## Your objective
Going line by line through the records below, count those with the word "rtimes" and give only the count.

Stored data entries:
------------

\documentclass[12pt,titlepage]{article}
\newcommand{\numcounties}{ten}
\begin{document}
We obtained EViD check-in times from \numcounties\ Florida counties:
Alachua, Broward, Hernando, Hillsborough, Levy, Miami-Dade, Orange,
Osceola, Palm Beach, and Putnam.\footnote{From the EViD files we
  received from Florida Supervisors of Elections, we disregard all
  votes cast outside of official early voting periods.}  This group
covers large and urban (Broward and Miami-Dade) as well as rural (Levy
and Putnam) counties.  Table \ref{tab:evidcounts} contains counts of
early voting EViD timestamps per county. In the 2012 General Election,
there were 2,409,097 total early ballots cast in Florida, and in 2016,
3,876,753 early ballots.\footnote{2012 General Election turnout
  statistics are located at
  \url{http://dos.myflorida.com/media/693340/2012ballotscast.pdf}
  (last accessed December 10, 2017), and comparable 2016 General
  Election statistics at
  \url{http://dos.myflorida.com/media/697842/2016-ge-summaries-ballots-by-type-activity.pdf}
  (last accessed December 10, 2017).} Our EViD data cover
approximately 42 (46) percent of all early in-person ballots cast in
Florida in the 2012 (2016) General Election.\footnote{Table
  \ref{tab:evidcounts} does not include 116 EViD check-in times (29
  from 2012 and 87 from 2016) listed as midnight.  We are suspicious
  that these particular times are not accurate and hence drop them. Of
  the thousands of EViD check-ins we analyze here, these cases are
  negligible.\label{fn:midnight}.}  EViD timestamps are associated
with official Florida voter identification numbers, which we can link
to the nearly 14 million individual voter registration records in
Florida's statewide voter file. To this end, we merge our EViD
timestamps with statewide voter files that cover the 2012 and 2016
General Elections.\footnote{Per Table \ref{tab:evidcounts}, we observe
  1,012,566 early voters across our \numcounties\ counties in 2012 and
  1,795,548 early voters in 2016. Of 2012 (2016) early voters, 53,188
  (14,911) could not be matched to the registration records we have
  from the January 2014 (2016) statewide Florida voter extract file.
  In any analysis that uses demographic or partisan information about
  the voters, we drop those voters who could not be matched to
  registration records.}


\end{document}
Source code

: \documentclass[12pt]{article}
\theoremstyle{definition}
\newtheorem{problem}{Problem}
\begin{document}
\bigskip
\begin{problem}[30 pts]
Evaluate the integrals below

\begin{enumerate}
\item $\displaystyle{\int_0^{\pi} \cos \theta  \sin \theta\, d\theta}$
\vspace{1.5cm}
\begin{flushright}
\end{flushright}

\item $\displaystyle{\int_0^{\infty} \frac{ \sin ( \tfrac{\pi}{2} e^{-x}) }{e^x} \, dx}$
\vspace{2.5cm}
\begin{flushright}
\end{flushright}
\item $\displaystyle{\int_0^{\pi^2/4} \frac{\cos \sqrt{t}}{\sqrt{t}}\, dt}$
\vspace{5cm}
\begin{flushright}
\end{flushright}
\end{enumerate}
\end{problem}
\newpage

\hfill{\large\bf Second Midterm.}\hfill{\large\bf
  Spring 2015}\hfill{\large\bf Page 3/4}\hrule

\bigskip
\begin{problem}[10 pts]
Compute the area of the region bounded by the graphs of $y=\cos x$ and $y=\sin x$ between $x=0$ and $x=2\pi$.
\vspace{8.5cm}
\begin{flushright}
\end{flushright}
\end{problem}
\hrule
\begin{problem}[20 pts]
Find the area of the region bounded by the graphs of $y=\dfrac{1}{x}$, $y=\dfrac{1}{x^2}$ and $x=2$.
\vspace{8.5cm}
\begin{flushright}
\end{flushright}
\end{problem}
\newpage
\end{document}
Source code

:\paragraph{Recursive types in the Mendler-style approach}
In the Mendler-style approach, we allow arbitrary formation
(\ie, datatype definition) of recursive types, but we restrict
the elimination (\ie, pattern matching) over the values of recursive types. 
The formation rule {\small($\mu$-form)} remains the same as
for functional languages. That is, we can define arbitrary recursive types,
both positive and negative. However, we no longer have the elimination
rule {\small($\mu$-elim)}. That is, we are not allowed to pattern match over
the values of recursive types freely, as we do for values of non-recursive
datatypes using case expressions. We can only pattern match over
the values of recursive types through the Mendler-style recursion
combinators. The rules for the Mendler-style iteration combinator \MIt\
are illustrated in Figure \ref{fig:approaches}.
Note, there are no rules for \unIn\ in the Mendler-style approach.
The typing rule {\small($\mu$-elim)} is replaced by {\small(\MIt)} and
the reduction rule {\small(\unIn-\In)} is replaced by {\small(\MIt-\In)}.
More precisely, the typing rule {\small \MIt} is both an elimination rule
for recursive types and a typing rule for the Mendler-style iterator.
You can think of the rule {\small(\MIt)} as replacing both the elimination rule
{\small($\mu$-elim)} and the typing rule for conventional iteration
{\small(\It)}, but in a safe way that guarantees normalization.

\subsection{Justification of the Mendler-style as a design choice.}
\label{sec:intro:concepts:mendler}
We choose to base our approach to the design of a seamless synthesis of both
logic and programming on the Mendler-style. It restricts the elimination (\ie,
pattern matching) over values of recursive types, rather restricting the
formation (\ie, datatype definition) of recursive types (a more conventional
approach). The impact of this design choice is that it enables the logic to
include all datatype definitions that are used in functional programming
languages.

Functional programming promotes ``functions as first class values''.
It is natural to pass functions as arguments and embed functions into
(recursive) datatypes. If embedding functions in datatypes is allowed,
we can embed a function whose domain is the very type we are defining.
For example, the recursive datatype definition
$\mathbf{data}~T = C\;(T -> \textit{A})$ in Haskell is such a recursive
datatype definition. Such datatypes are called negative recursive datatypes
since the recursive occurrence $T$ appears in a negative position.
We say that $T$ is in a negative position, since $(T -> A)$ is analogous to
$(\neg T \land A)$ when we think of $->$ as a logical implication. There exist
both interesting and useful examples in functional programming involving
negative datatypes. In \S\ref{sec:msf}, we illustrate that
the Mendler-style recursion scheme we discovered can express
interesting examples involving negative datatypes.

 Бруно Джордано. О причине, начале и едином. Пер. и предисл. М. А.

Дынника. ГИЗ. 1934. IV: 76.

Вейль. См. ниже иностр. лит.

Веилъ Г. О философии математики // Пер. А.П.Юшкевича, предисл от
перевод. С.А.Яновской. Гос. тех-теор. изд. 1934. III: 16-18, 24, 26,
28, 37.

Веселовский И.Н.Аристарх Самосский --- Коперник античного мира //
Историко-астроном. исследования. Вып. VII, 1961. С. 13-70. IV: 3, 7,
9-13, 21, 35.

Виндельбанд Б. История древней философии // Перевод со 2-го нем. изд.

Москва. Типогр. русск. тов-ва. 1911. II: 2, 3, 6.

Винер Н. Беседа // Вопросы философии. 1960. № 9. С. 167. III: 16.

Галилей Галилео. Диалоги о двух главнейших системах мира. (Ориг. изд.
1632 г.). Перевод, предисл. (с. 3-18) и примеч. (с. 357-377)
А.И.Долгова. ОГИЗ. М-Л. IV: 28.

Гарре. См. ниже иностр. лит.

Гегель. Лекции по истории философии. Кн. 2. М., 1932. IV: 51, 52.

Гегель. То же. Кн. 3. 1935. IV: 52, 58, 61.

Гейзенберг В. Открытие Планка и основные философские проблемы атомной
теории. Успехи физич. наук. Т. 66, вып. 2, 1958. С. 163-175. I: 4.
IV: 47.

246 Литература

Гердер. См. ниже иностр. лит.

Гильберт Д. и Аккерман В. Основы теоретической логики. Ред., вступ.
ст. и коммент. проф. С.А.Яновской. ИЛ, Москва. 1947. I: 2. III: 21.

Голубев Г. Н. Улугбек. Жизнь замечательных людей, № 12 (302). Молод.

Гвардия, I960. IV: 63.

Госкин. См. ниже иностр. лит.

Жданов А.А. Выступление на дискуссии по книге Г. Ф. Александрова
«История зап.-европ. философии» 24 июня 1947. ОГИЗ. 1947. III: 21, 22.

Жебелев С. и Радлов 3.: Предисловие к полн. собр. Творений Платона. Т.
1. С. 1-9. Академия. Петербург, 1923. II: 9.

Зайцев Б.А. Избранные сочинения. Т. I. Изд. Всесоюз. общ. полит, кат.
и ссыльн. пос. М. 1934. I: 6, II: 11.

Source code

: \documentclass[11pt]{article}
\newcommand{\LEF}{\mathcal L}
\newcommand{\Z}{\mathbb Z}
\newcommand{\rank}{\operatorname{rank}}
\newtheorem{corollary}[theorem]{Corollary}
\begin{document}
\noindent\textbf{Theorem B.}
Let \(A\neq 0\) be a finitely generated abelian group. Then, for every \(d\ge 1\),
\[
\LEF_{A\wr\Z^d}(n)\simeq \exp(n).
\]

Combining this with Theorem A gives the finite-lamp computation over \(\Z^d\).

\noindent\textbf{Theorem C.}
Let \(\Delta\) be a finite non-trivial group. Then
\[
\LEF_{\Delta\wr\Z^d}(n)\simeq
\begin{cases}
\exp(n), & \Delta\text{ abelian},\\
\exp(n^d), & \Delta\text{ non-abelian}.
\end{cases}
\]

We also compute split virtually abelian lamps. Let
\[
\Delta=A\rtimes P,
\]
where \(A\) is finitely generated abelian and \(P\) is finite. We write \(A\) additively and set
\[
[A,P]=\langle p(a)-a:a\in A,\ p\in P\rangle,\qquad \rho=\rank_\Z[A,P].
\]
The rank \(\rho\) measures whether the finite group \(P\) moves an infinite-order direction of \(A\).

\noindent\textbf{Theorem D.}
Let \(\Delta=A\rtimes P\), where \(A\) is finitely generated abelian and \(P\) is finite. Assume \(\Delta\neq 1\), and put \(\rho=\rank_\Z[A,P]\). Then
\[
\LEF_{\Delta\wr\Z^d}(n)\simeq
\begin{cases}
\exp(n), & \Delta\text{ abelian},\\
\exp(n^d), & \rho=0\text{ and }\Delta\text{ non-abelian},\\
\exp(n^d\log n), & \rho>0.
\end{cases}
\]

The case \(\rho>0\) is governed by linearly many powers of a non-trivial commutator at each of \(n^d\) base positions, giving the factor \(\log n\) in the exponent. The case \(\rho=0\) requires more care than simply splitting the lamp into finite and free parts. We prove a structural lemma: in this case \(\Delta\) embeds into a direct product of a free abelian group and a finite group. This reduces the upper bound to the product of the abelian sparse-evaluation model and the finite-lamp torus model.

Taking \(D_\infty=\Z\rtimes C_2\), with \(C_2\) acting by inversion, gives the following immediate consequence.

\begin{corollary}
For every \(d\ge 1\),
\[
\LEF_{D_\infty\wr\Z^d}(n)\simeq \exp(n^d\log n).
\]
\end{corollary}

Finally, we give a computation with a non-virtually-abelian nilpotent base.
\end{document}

------------

## Answer to this problem
3